Whitespace Tokenizer in Rust

================================================================================

*post-contents*

0 CONTENTS

1

Intro

................................................................................
2

Brief overview

................................................................................
3

Whitespace tokenizer

................................................................................

*post-intro*

1 INTRO

In this quick tutorial, I will show you how to write whitespace tokenizer in Rust progrramming language.

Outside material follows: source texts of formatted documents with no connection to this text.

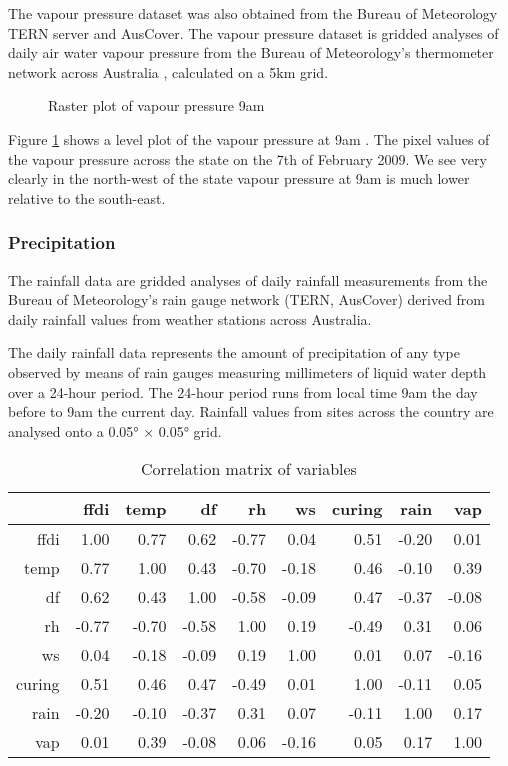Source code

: \documentclass{article}
\begin{document}
The vapour pressure dataset was also obtained from the Bureau of Meteorology TERN server and AusCover. The vapour pressure dataset is gridded analyses of daily air water vapour pressure from the Bureau of Meteorology's thermometer network across Australia \citep{jones09}, calculated on a 5km grid. 

\begin{figure}[h]
	\centering 
	\caption{Raster plot of vapour pressure 9am } 
	\label{fig:vap_ras} 
\end{figure}

Figure \ref{fig:vap_ras} shows a level plot of the vapour pressure at 9am \citep{rastervis}. The pixel values of the vapour pressure across the state on the 7th of February 2009. We see very clearly in the north-west of the state vapour pressure at 9am is much lower relative to the south-east. 


\subsubsection{Precipitation}

The rainfall data are gridded analyses of daily rainfall measurements from the Bureau of Meteorology's rain gauge network (TERN, AusCover) derived from daily rainfall values from weather stations across Australia. 

The daily rainfall data represents the amount of precipitation of any type observed by means of rain gauges measuring millimeters of liquid water depth over a 24-hour period. The 24-hour period runs from local time 9am the day before to 9am the current day. Rainfall values from sites across the country are analysed onto a 0.05° × 0.05° grid.

\begin{table}[ht]
	\centering
	\begin{tabular}{rrrrrrrrr}
		\hline
		& ffdi & temp & df & rh & ws & curing & rain & vap \\ 
		\hline
		ffdi & 1.00 & 0.77 & 0.62 & -0.77 & 0.04 & 0.51 & -0.20 & 0.01 \\ 
		temp & 0.77 & 1.00 & 0.43 & -0.70 & -0.18 & 0.46 & -0.10 & 0.39 \\ 
		df & 0.62 & 0.43 & 1.00 & -0.58 & -0.09 & 0.47 & -0.37 & -0.08 \\ 
		rh & -0.77 & -0.70 & -0.58 & 1.00 & 0.19 & -0.49 & 0.31 & 0.06 \\ 
		ws & 0.04 & -0.18 & -0.09 & 0.19 & 1.00 & 0.01 & 0.07 & -0.16 \\ 
		curing & 0.51 & 0.46 & 0.47 & -0.49 & 0.01 & 1.00 & -0.11 & 0.05 \\ 
		rain & -0.20 & -0.10 & -0.37 & 0.31 & 0.07 & -0.11 & 1.00 & 0.17 \\ 
		vap & 0.01 & 0.39 & -0.08 & 0.06 & -0.16 & 0.05 & 0.17 & 1.00 \\ 
		\hline
	\end{tabular}
	\caption{Correlation matrix of variables}
	\label{table:correl}
\end{table}
\end{document}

For the TLDR, here is the code:

// file: whitespace_tokenizer.rs
use std::env;
use std::process;
use std::fs::File;
use std::io::BufReader;
use std::io::Read;

fn main() {
    let args: Vec<String> = env::args().collect();
    if args.len() != 2 {
        println!("Usage: {:?} file_name.txt", args[0]);
        process::exit(1);
    }

    // Access file
    let file_name: String = args[1].clone();
    let f: File = match File::open(file_name) {
        Ok(file) => file,
        Err(err) => {
            println!("Err: opening file: {:?}", err);
            process::exit(1);
        },
    };

    // Extract token that separated by whitespace from file
    let reader: BufReader<File> = BufReader::new(f);
    const MAX_BYTES: usize = 256;
    let mut bytes: Vec<u8> = Vec::with_capacity(MAX_BYTES);
    for res_byte in reader.bytes() {
        let byte: u8 = match res_byte {
            Ok(b) => b,
            Err(err) => {
                println!("Err: read bytes: {:?}", err);
                process::exit(1);
            },
        };

        // UTF-8 range
        // 0 - 127 => single-byte character
        // 128 - 191 => Continuation bytes
        // 194 - 244 => leading bytes
        // 192,193,245-255 => invalid utf-8
        match byte {
            // Handle single-byte character
            byte if (byte <= 127) => {
                let c: char = byte as char;
                if !c.is_whitespace() {
                    if bytes.len() == MAX_BYTES {
                        bytes.reserve(MAX_BYTES);
                    };
                    bytes.push(byte);
                } else {
                    // skip if bytes is empty
                    if bytes.len() == 0 { continue; };
                    let token: String;
                    token = match String::from_utf8(bytes.clone()) {
                        Ok(s) => s,
                        Err(err) => {
                            println!("Err: convert bytes to String: {:?}",
                                err);
                            bytes.clear();
                            continue;
                        },
                    };

                    println!("token: {:?}", token);
                    bytes.clear();
                }
            }
            // Just push the leading and continuation bytes to bytes buffer
            _ => {
                bytes.push(byte);
            }
        }
    }
}

If you want to learn more on how to compile and use it, feel free to continue below.

*post-brief-overview*

2 BRIEF OVERVIEW

Working with raw bytes is not easy as it seems, especially if you are working on UTF-8 encoded file. There is a fact about multi-bytes character that you should aware of.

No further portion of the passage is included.